In het trapportaal van de school hangt een gedicht van Ida Vos. Ida Vos (1931-2006) zat ook op een Joodse school en heeft de oorlog overleefd. Zij heeft de dichtbundel ‘Vijfendertig tranen’ geschreven, waarin ieder gedicht aan 1 vermoorde klasgenoot is opgedragen.

In de muur van het trapportaal zit een knik, de zinnen lopen over de knik door. Het lijkt een opengeslagen boek.

Het gekozen lettertype Gotham lijkt op de oude schoolletter. De zinnen staan op lijnen, zoals je vroeger netjes leerde te schrijven. Bij de laatste twee zinnen zijn de lijnen naar boven verplaatst, waardoor zij de woorden niet meer onderstrepen maar doorstrepen.
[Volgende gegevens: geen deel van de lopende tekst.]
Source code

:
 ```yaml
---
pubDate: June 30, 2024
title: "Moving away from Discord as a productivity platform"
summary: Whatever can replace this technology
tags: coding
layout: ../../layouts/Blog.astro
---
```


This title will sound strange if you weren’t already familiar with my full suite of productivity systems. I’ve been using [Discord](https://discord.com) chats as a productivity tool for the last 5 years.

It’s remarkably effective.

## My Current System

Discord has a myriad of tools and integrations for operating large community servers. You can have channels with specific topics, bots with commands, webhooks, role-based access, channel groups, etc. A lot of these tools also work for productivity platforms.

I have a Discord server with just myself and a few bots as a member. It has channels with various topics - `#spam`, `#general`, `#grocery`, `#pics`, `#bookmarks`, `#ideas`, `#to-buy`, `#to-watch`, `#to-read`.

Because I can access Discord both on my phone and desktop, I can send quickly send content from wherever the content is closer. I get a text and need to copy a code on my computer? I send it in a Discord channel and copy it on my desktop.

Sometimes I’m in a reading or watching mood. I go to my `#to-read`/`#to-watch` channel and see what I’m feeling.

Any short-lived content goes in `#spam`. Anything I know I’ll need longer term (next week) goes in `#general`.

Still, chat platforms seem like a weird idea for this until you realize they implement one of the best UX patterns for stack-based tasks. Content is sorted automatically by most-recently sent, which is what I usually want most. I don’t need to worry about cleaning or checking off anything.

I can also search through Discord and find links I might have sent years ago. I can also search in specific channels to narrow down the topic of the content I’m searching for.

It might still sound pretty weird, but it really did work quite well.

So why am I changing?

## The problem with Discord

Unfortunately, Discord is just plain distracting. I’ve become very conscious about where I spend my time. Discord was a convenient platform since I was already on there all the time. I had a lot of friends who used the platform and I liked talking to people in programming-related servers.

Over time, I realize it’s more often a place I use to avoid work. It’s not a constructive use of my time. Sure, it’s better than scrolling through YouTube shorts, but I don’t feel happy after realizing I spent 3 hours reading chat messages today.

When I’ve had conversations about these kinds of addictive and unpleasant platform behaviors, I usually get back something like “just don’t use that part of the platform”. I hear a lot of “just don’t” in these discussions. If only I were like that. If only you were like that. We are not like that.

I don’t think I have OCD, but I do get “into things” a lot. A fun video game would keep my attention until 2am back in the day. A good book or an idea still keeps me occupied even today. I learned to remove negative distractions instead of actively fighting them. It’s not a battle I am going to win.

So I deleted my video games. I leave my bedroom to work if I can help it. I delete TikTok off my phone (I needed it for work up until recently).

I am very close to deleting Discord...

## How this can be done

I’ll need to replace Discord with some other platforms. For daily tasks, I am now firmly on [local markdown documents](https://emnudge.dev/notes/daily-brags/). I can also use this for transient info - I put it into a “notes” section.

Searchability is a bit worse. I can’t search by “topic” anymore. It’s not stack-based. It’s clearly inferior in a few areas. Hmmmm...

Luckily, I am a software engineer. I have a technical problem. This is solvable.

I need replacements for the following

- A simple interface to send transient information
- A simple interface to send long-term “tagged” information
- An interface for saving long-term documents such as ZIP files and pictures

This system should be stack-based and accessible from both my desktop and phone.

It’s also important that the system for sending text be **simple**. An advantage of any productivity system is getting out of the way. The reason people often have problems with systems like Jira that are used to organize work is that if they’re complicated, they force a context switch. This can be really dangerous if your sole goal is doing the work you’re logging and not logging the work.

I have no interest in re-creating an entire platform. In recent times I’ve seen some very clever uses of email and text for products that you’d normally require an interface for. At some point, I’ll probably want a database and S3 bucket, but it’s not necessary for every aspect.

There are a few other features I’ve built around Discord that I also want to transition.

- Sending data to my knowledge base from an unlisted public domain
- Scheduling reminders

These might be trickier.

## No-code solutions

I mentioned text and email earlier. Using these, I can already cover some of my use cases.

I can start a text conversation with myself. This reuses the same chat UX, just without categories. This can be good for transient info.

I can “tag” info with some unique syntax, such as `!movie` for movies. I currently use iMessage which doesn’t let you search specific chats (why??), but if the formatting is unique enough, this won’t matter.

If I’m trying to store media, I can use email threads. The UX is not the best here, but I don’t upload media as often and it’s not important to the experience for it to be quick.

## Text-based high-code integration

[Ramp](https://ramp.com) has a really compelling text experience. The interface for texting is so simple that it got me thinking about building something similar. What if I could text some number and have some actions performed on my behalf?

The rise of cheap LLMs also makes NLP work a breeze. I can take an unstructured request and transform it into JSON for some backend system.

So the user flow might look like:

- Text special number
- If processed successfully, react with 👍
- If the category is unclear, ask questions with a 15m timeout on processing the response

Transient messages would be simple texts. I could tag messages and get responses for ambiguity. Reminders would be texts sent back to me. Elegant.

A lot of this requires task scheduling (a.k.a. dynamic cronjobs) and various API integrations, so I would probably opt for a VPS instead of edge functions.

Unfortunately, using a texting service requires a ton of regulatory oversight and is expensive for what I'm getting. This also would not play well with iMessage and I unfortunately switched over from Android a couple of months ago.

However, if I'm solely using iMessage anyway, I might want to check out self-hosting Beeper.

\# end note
Het is een referentie naar de tekst: ‘Ze mag er niet meer zijn’.

Voor het monument in het trapportaal heeft de school uit haar bundel het gedicht

‘Naar Buiten’ gekozen.

‘Naar buiten’

Ze wil nu buiten spelen

Gaan lopen in een bos,

Rennen door sneeuw en regen

Ze laten haar niet los

Ze is er wel, 

Ze is er niet,

Ze mag er niet meer zijn

De letters in haar sprookjesboek

Staan niet meer op één lijn

Het raam naast het gedicht kijkt uit op de speelplaats. De achterhaalde namen van de vermoorde kinderen en onderwijzers zijn op het venster te lezen. Het zicht naar buiten is door het gebruik van folie licht versluierd. Deze kinderen kunnen niet meer aan het echte leven deelnemen.

Het ontwerp en de uitvoering van de plaquettes en het gedicht- en namenmonument is van Rob Erdmann i.s.m. Yolanda Felderhof.